(Source texts of formatted documents)
:::::

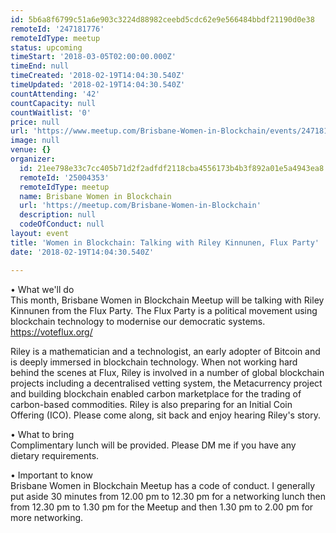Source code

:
 ```yaml
---
id: 5b6a8f6799c51a6e903c3224d88982ceebd5cdc62e9e566484bbdf21190d0e38
remoteId: '247181776'
remoteIdType: meetup
status: upcoming
timeStart: '2018-03-05T02:00:00.000Z'
timeEnd: null
timeCreated: '2018-02-19T14:04:30.540Z'
timeUpdated: '2018-02-19T14:04:30.540Z'
countAttending: '42'
countCapacity: null
countWaitlist: '0'
price: null
url: 'https://www.meetup.com/Brisbane-Women-in-Blockchain/events/247181776/'
image: null
venue: {}
organizer:
  id: 21ee798e33c7cc405b71d2f2adfdf2118cba4556173b4b3f892a01e5a4943ea8
  remoteId: '25004353'
  remoteIdType: meetup
  name: Brisbane Women in Blockchain
  url: 'https://meetup.com/Brisbane-Women-in-Blockchain'
  description: null
  codeOfConduct: null
layout: event
title: 'Women in Blockchain: Talking with Riley Kinnunen, Flux Party'
date: '2018-02-19T14:04:30.540Z'

---
```

<p>• What we'll do<br/>This month, Brisbane Women in Blockchain Meetup will be talking with Riley Kinnunen from the Flux Party. The Flux Party is a political movement using blockchain technology to modernise our democratic systems. <a href="https://voteflux.org/" class="linkified">https://voteflux.org/</a></p> <p>Riley is a mathematician and a technologist, an early adopter of Bitcoin and is deeply immersed in blockchain technology. When not working hard behind the scenes at Flux, Riley is involved in a number of global blockchain projects including a decentralised vetting system, the Metacurrency project and building blockchain enabled carbon marketplace for the trading of carbon-based commodities. Riley is also preparing for an Initial Coin Offering (ICO). Please come along, sit back and enjoy hearing Riley's story.</p> <p>• What to bring<br/>Complimentary lunch will be provided. Please DM me if you have any dietary requirements.</p> <p>• Important to know<br/>Brisbane Women in Blockchain Meetup has a code of conduct. I generally put aside 30 minutes from 12.00 pm to 12.30 pm for a networking lunch then from 12.30 pm to 1.30 pm for the Meetup and then 1.30 pm to 2.00 pm for more networking.</p>
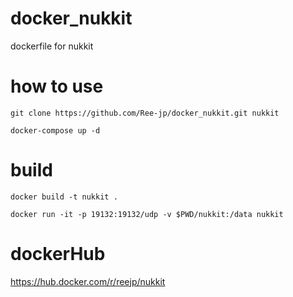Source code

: # docker_nukkit
 dockerfile for nukkit

# how to use
```
git clone https://github.com/Ree-jp/docker_nukkit.git nukkit

docker-compose up -d
```

# build
```
docker build -t nukkit .

docker run -it -p 19132:19132/udp -v $PWD/nukkit:/data nukkit
```

# dockerHub
https://hub.docker.com/r/reejp/nukkit

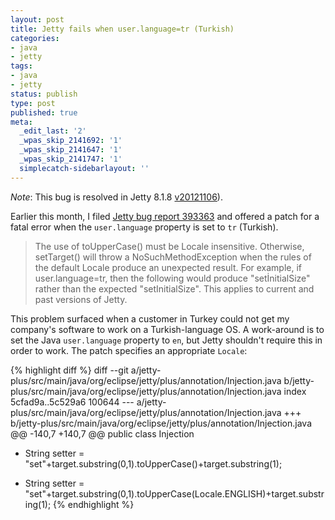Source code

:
 ```yaml
---
layout: post
title: Jetty fails when user.language=tr (Turkish)
categories:
- java
- jetty
tags:
- java
- jetty
status: publish
type: post
published: true
meta:
  _edit_last: '2'
  _wpas_skip_2141692: '1'
  _wpas_skip_2141647: '1'
  _wpas_skip_2141747: '1'
  simplecatch-sidebarlayout: ''
---
```

<em>Note</em>: This bug is resolved in Jetty 8.1.8 <a href="http://dev.eclipse.org/mhonarc/lists/jetty-commit/msg06316.html">v20121106</a>).

Earlier this month, I filed <a href="https://bugs.eclipse.org/bugs/show_bug.cgi?id=393363">Jetty bug report 393363</a> and offered a patch for a fatal error when the `user.language` property is set to `tr` (Turkish).
<blockquote>The use of toUpperCase() must be Locale insensitive. Otherwise, setTarget() will throw a NoSuchMethodException when the rules of the default Locale produce an unexpected result. For example, if user.language=tr, then the following would produce "setİnitialSize" rather than the expected "setInitialSize".
This applies to current and past versions of Jetty.</blockquote>

This problem surfaced when a customer in Turkey could not get my company's software to work on a Turkish-language OS. A work-around is to set the Java `user.language` property to `en`, but Jetty shouldn't require this in order to work. The patch specifies an appropriate `Locale`:

{% highlight diff %}
diff --git a/jetty-plus/src/main/java/org/eclipse/jetty/plus/annotation/Injection.java b/jetty-plus/src/main/java/org/eclipse/jetty/plus/annotation/Injection.java
index 5cfad9a..5c529a6 100644
--- a/jetty-plus/src/main/java/org/eclipse/jetty/plus/annotation/Injection.java
+++ b/jetty-plus/src/main/java/org/eclipse/jetty/plus/annotation/Injection.java
@@ -140,7 +140,7 @@ public class Injection
- String setter = "set"+target.substring(0,1).toUpperCase()+target.substring(1);
+ String setter = "set"+target.substring(0,1).toUpperCase(Locale.ENGLISH)+target.substring(1);
{% endhighlight %}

:::::

● EXERCISE: Every record gets retyped exactly; no picture goes into the copy.

● RESPONSE TO THE TASK:
Source code

:
 ```yaml
---
id: 5b6a8f6799c51a6e903c3224d88982ceebd5cdc62e9e566484bbdf21190d0e38
remoteId: '247181776'
remoteIdType: meetup
status: upcoming
timeStart: '2018-03-05T02:00:00.000Z'
timeEnd: null
timeCreated: '2018-02-19T14:04:30.540Z'
timeUpdated: '2018-02-19T14:04:30.540Z'
countAttending: '42'
countCapacity: null
countWaitlist: '0'
price: null
url: 'https://www.meetup.com/Brisbane-Women-in-Blockchain/events/247181776/'
image: null
venue: {}
organizer:
  id: 21ee798e33c7cc405b71d2f2adfdf2118cba4556173b4b3f892a01e5a4943ea8
  remoteId: '25004353'
  remoteIdType: meetup
  name: Brisbane Women in Blockchain
  url: 'https://meetup.com/Brisbane-Women-in-Blockchain'
  description: null
  codeOfConduct: null
layout: event
title: 'Women in Blockchain: Talking with Riley Kinnunen, Flux Party'
date: '2018-02-19T14:04:30.540Z'

---
```

<p>• What we'll do<br/>This month, Brisbane Women in Blockchain Meetup will be talking with Riley Kinnunen from the Flux Party. The Flux Party is a political movement using blockchain technology to modernise our democratic systems. <a href="https://voteflux.org/" class="linkified">https://voteflux.org/</a></p> <p>Riley is a mathematician and a technologist, an early adopter of Bitcoin and is deeply immersed in blockchain technology. When not working hard behind the scenes at Flux, Riley is involved in a number of global blockchain projects including a decentralised vetting system, the Metacurrency project and building blockchain enabled carbon marketplace for the trading of carbon-based commodities. Riley is also preparing for an Initial Coin Offering (ICO). Please come along, sit back and enjoy hearing Riley's story.</p> <p>• What to bring<br/>Complimentary lunch will be provided. Please DM me if you have any dietary requirements.</p> <p>• Important to know<br/>Brisbane Women in Blockchain Meetup has a code of conduct. I generally put aside 30 minutes from 12.00 pm to 12.30 pm for a networking lunch then from 12.30 pm to 1.30 pm for the Meetup and then 1.30 pm to 2.00 pm for more networking.</p>
Source code

: # docker_nukkit
 dockerfile for nukkit

# how to use
```
git clone https://github.com/Ree-jp/docker_nukkit.git nukkit

docker-compose up -d
```

# build
```
docker build -t nukkit .

docker run -it -p 19132:19132/udp -v $PWD/nukkit:/data nukkit
```

# dockerHub
https://hub.docker.com/r/reejp/nukkit

Source code

:
 ```yaml
---
layout: post
title: Jetty fails when user.language=tr (Turkish)
categories:
- java
- jetty
tags:
- java
- jetty
status: publish
type: post
published: true
meta:
  _edit_last: '2'
  _wpas_skip_2141692: '1'
  _wpas_skip_2141647: '1'
  _wpas_skip_2141747: '1'
  simplecatch-sidebarlayout: ''
---
```

<em>Note</em>: This bug is resolved in Jetty 8.1.8 <a href="http://dev.eclipse.org/mhonarc/lists/jetty-commit/msg06316.html">v20121106</a>).

Earlier this month, I filed <a href="https://bugs.eclipse.org/bugs/show_bug.cgi?id=393363">Jetty bug report 393363</a> and offered a patch for a fatal error when the `user.language` property is set to `tr` (Turkish).
<blockquote>The use of toUpperCase() must be Locale insensitive. Otherwise, setTarget() will throw a NoSuchMethodException when the rules of the default Locale produce an unexpected result. For example, if user.language=tr, then the following would produce "setİnitialSize" rather than the expected "setInitialSize".
This applies to current and past versions of Jetty.</blockquote>

This problem surfaced when a customer in Turkey could not get my company's software to work on a Turkish-language OS. A work-around is to set the Java `user.language` property to `en`, but Jetty shouldn't require this in order to work. The patch specifies an appropriate `Locale`:

{% highlight diff %}
diff --git a/jetty-plus/src/main/java/org/eclipse/jetty/plus/annotation/Injection.java b/jetty-plus/src/main/java/org/eclipse/jetty/plus/annotation/Injection.java
index 5cfad9a..5c529a6 100644
--- a/jetty-plus/src/main/java/org/eclipse/jetty/plus/annotation/Injection.java
+++ b/jetty-plus/src/main/java/org/eclipse/jetty/plus/annotation/Injection.java
@@ -140,7 +140,7 @@ public class Injection
- String setter = "set"+target.substring(0,1).toUpperCase()+target.substring(1);
+ String setter = "set"+target.substring(0,1).toUpperCase(Locale.ENGLISH)+target.substring(1);
{% endhighlight %}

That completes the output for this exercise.